O Conselho Federal de Medicina (CFM) publicou um alerta direcionado a médicos e à população sobre a proibição do uso, prescrição ou indicação de medicamentos à base de tirzepatida que não possuam registro válido na Agência Nacional de Vigilância Sanitária (Anvisa). A orientação também vale para produtos de origem desconhecida ou que não estejam em conformidade com as normas sanitárias brasileiras.
A tirzepatida é o princípio ativo de remédios usados no tratamento do diabetes e que também estão associados à perda de peso. Recentemente, a substância passou a ser encontrada fora dos canais oficiais de venda, como produtos importados sem autorização e formulações manipuladas.
De acordo com o CFM, consultas e receitas médicas não podem ser usadas para facilitar a compra de itens vindos do exterior que não tenham permissão para entrar no Brasil. Também está proibida a indicação ou aplicação de medicamentos que não apresentem nota fiscal, rastreabilidade ou documentação sanitária adequada.
O conselho afirma que essas práticas violam normas éticas e podem expor pacientes a riscos, já que não há garantia sobre a procedência, a qualidade e as condições de armazenamento dos produtos. O alerta inclui ainda fórmulas manipuladas com tirzepatida produzidas fora das exigências sanitárias. Não é permitido prescrever ou usar produtos feitos com insumos sem procedência regular ou sem autorização dos órgãos competentes.

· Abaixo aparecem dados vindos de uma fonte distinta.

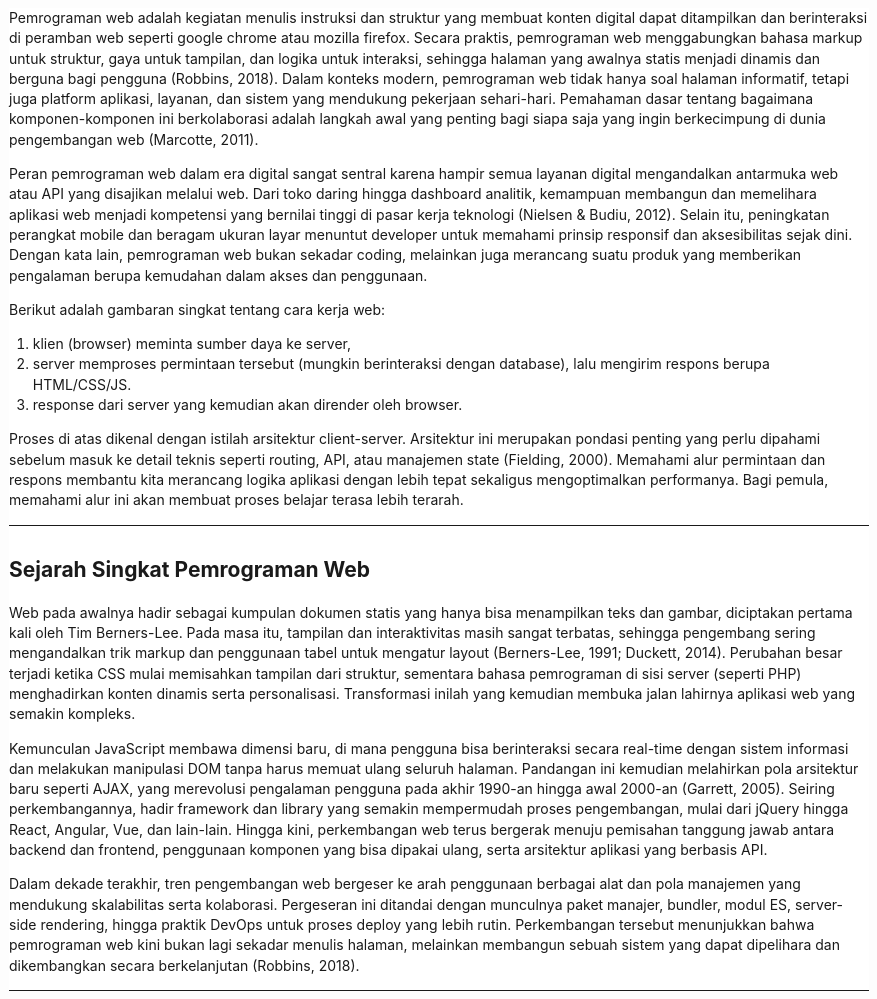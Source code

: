Pemrograman web adalah kegiatan menulis instruksi dan struktur yang membuat konten digital dapat ditampilkan dan berinteraksi di peramban web seperti google chrome atau mozilla firefox. Secara praktis, pemrograman web menggabungkan bahasa markup untuk struktur, gaya untuk tampilan, dan logika untuk interaksi, sehingga halaman yang awalnya statis menjadi dinamis dan berguna bagi pengguna (Robbins, 2018). Dalam konteks modern, pemrograman web tidak hanya soal halaman informatif, tetapi juga platform aplikasi, layanan, dan sistem yang mendukung pekerjaan sehari-hari. Pemahaman dasar tentang bagaimana komponen-komponen ini berkolaborasi adalah langkah awal yang penting bagi siapa saja yang ingin berkecimpung di dunia pengembangan web (Marcotte, 2011).

Peran pemrograman web dalam era digital sangat sentral karena hampir semua layanan digital mengandalkan antarmuka web atau API yang disajikan melalui web. Dari toko daring hingga dashboard analitik, kemampuan membangun dan memelihara aplikasi web menjadi kompetensi yang bernilai tinggi di pasar kerja teknologi (Nielsen & Budiu, 2012). Selain itu, peningkatan perangkat mobile dan beragam ukuran layar menuntut developer untuk memahami prinsip responsif dan aksesibilitas sejak dini. Dengan kata lain, pemrograman web bukan sekadar coding, melainkan juga merancang suatu produk yang memberikan pengalaman berupa kemudahan dalam akses dan penggunaan.

Berikut adalah gambaran singkat tentang cara kerja web: 
1. klien (browser) meminta sumber daya ke server, 
2. server memproses permintaan tersebut (mungkin berinteraksi dengan database), lalu mengirim respons berupa HTML/CSS/JS.
3. response dari server yang kemudian akan dirender oleh browser. 

Proses di atas dikenal dengan istilah arsitektur client-server. Arsitektur ini merupakan pondasi penting yang perlu dipahami sebelum masuk ke detail teknis seperti routing, API, atau manajemen state (Fielding, 2000). Memahami alur permintaan dan respons membantu kita merancang logika aplikasi dengan lebih tepat sekaligus mengoptimalkan performanya. Bagi pemula, memahami alur ini akan membuat proses belajar terasa lebih terarah.

---

## Sejarah Singkat Pemrograman Web

Web pada awalnya hadir sebagai kumpulan dokumen statis yang hanya bisa menampilkan teks dan gambar, diciptakan pertama kali oleh Tim Berners-Lee. Pada masa itu, tampilan dan interaktivitas masih sangat terbatas, sehingga pengembang sering mengandalkan trik markup dan penggunaan tabel untuk mengatur layout (Berners-Lee, 1991; Duckett, 2014). Perubahan besar terjadi ketika CSS mulai memisahkan tampilan dari struktur, sementara bahasa pemrograman di sisi server (seperti PHP) menghadirkan konten dinamis serta personalisasi. Transformasi inilah yang kemudian membuka jalan lahirnya aplikasi web yang semakin kompleks.

Kemunculan JavaScript membawa dimensi baru, di mana pengguna bisa berinteraksi secara real-time dengan sistem informasi dan melakukan manipulasi DOM tanpa harus memuat ulang seluruh halaman. Pandangan ini kemudian melahirkan pola arsitektur baru seperti AJAX, yang merevolusi pengalaman pengguna pada akhir 1990-an hingga awal 2000-an (Garrett, 2005). Seiring perkembangannya, hadir framework dan library yang semakin mempermudah proses pengembangan, mulai dari jQuery hingga React, Angular, Vue, dan lain-lain. Hingga kini, perkembangan web terus bergerak menuju pemisahan tanggung jawab antara backend dan frontend, penggunaan komponen yang bisa dipakai ulang, serta arsitektur aplikasi yang berbasis API.

Dalam dekade terakhir, tren pengembangan web bergeser ke arah penggunaan berbagai alat dan pola manajemen yang mendukung skalabilitas serta kolaborasi. Pergeseran ini ditandai dengan munculnya paket manajer, bundler, modul ES, server-side rendering, hingga praktik DevOps untuk proses deploy yang lebih rutin. Perkembangan tersebut menunjukkan bahwa pemrograman web kini bukan lagi sekadar menulis halaman, melainkan membangun sebuah sistem yang dapat dipelihara dan dikembangkan secara berkelanjutan (Robbins, 2018).

---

O CFM reforçou que o uso de substâncias nessas condições pode comprometer a segurança dos tratamentos. Profissionais que descumprirem as regras poderão responder a processos ético-profissionais e, dependendo do caso, as situações podem ser encaminhadas para apuração nas esferas administrativa e penal. A recomendação do órgão é que os médicos utilizem somente medicamentos autorizados e vendidos regularmente no Brasil, seguindo as normas da Anvisa.